As a longtime chief financial officer (CFO), Kiran Hebbar, CFO at Alloy, said there are two sorts of tools he’s been looking for, and for which he sees great opportunities.
First, a tool for consumption-based billing.
“I personally believe that there’s a billion-dollar company to be built there, but there are no good solutions out,” Hebbar told PYMNTS.
The second opportunity is for a new generation of forecasting tools.
“The next generation of forecasting tools that will help us give visibility on where revenue is headed has to take into account big data, [artificial intelligence (AI)], machine learning, work with consumption-based models to figure out where revenue is growing and so on and so forth,” Hebbar said.

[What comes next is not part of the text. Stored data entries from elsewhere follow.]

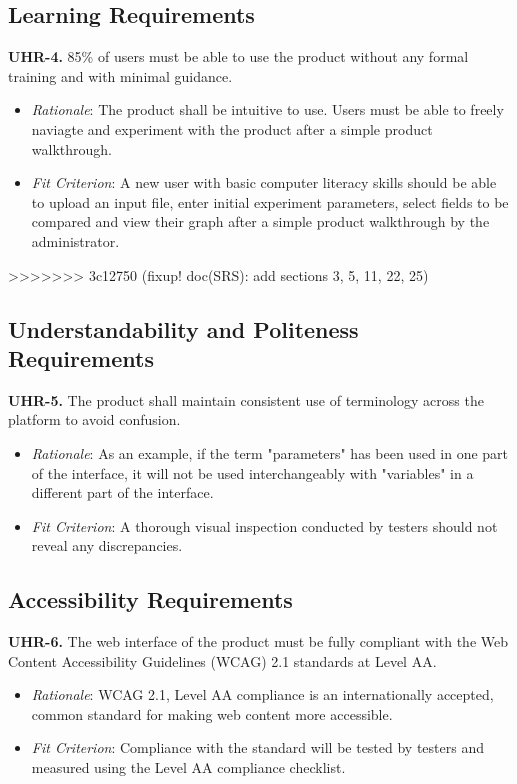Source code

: \documentclass[12pt]{article}
\begin{document}
\subsection{Learning Requirements}
\textbf{UHR-4.} 85\% of users must be able to use the product without any formal training and with minimal guidance.
\begin{itemize}
  \item \emph{Rationale}: The product shall be intuitive to use. Users must be able to freely naviagte and experiment with the product after a simple product walkthrough.
  \item \emph{Fit Criterion}: A new user with basic computer literacy skills should be able to upload an input file, enter initial experiment parameters, select fields to be compared and view their graph
  after a simple product walkthrough by the administrator.
\end{itemize}
>>>>>>> 3c12750 (fixup! doc(SRS): add sections 3, 5, 11, 22, 25)

\subsection{Understandability and Politeness Requirements}
\textbf{UHR-5.} The product shall maintain consistent use of terminology across the platform to avoid confusion.
\begin{itemize}
  \item \emph{Rationale}: As an example, if the term "parameters" has been used in one part of the interface, it will not be used interchangeably with "variables" in a different part of the interface.
  \item \emph{Fit Criterion}: A thorough visual inspection conducted by testers should not reveal any discrepancies.
\end{itemize}

\subsection{Accessibility Requirements}
\textbf{UHR-6.} The web interface of the product must be fully compliant with the Web Content Accessibility Guidelines (WCAG) 2.1 standards at Level AA.
\begin{itemize}
  \item \emph{Rationale}: WCAG 2.1, Level AA compliance is an internationally accepted, common standard for making web content more accessible.
  \item \emph{Fit Criterion}: Compliance with the standard will be tested by testers and measured using the Level AA compliance checklist.
\end{itemize}
\end{document}
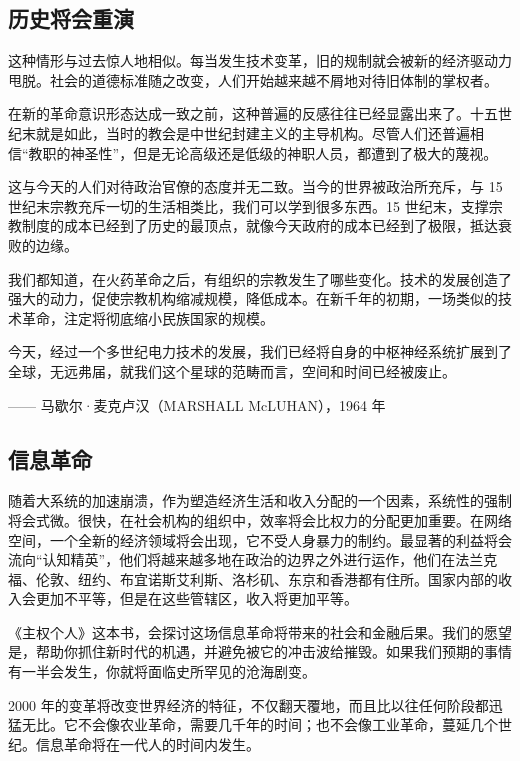 \subsection{历史将会重演}
这种情形与过去惊人地相似。每当发生技术变革，旧的规制就会被新的经济驱动力甩脱。社会的道德标准随之改变，人们开始越来越不屑地对待旧体制的掌权者。


在新的革命意识形态达成一致之前，这种普遍的反感往往已经显露出来了。十五世纪末就是如此，当时的教会是中世纪封建主义的主导机构。尽管人们还普遍相信“教职的神圣性”，但是无论高级还是低级的神职人员，都遭到了极大的蔑视。


这与今天的人们对待政治官僚的态度并无二致。当今的世界被政治所充斥，与 15 世纪末宗教充斥一切的生活相类比，我们可以学到很多东西。15 世纪末，支撑宗教制度的成本已经到了历史的最顶点，就像今天政府的成本已经到了极限，抵达衰败的边缘。


我们都知道，在火药革命之后，有组织的宗教发生了哪些变化。技术的发展创造了强大的动力，促使宗教机构缩减规模，降低成本。在新千年的初期，一场类似的技术革命，注定将彻底缩小民族国家的规模。



\begin{tcolorbox}
\kaishu 今天，经过一个多世纪电力技术的发展，我们已经将自身的中枢神经系统扩展到了全球，无远弗届，就我们这个星球的范畴而言，空间和时间已经被废止。
\begin{flushright}
—— 马歇尔·麦克卢汉（MARSHALL McLUHAN），1964 年
\end{flushright}
\end{tcolorbox}

\subsection{信息革命}
随着大系统的加速崩溃，作为塑造经济生活和收入分配的一个因素，系统性的强制将会式微。很快，在社会机构的组织中，效率将会比权力的分配更加重要。在网络空间，一个全新的经济领域将会出现，它不受人身暴力的制约。最显著的利益将会流向“认知精英”，他们将越来越多地在政治的边界之外进行运作，他们在法兰克福、伦敦、纽约、布宜诺斯艾利斯、洛杉矶、东京和香港都有住所。国家内部的收入会更加不平等，但是在这些管辖区，收入将更加平等。

《主权个人》这本书，会探讨这场信息革命将带来的社会和金融后果。我们的愿望是，帮助你抓住新时代的机遇，并避免被它的冲击波给摧毁。如果我们预期的事情有一半会发生，你就将面临史所罕见的沧海剧变。

2000 年的变革将改变世界经济的特征，不仅翻天覆地，而且比以往任何阶段都迅猛无比。它不会像农业革命，需要几千年的时间；也不会像工业革命，蔓延几个世纪。信息革命将在一代人的时间内发生。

Handling Operational Challenges
These would help with the many operational challenges that come along with being the CFO of a rapidly growing company.
“It varies day to day,” Hebbar told PYMNTS when asked about the factors that take up most of his time. “When I’m not in fundraising mode, it’s the pure operational stuff.”
That includes tackling issues related to scaling the company’s billing solutions (Alloy has a consumption-based billing model); forecasting revenue, cash and expenses and what sort of actions the company should take; and go-to-market issues, such as determining if the company has the right amount of sales capacity to hit its targets and whether it should be hiring more or less.
Sustainable Growth
Hebbar joined Alloy in June 2021 with a background that included scaling high-growth software companies and a decade of venture investing experience. At Alloy, a firm that specializes in identity verification and fraud solutions, he is tasked with leading the finance functions and helping to scale the business.
Interviewed for the PYMNTS series “A Day in the Life of a Digital-First CFO,” Hebbar said neither he nor Alloy’s management team, founders or board members believe in “growth at all costs.”
“It’s more of a sustainable growth,” Hebbar said. “So, we have good growth numbers while we are keeping an eye on how much are we burning, are we investing in the right areas, and so on and so forth.”
The metric Alloy uses is the Rule of 40, finding the right combination of growth and profitability. Having done that analysis, the company found that it sees a lot of growth, but not growth at all costs, so it is still hiring.
Competing for Talent
“The talent market is unbelievably strong — in other words, to get good talent, you still have to compete,” Hebbar said. “So, we are selectively bringing in the right types of people — keeping the bar very high — but we are still hiring.”
Alloy currently has 286 employees and about 75% are based in New York. The company is friendly to remote, Hebbar said, but finds that employees do want to come into the office.
“What people miss is that in-community feeling of coming together, working on problems together — especially in product and engineering where it makes a huge difference to put people in a room and to help them brainstorm and come up with creative solutions,” Hebbar said.
Determining the Real Focus Areas
In addition to focusing on sustainable growth, Alloy is looking across the business to determine where it should prioritize. For Alloy, international is a huge opportunity, so it is going in that direction.
Beyond that, many banks and FinTechs are being attacked by fraudsters, which is adding to the demand for fraud solutions. Some companies have said they are scaling down their plans to go public because of the frequency of fraud attacks.
“We are in the position to see all of that and to solve fraud as experts through a combination of the tools that we bring to the table as well as best practices that we have insight on,” Hebbar said.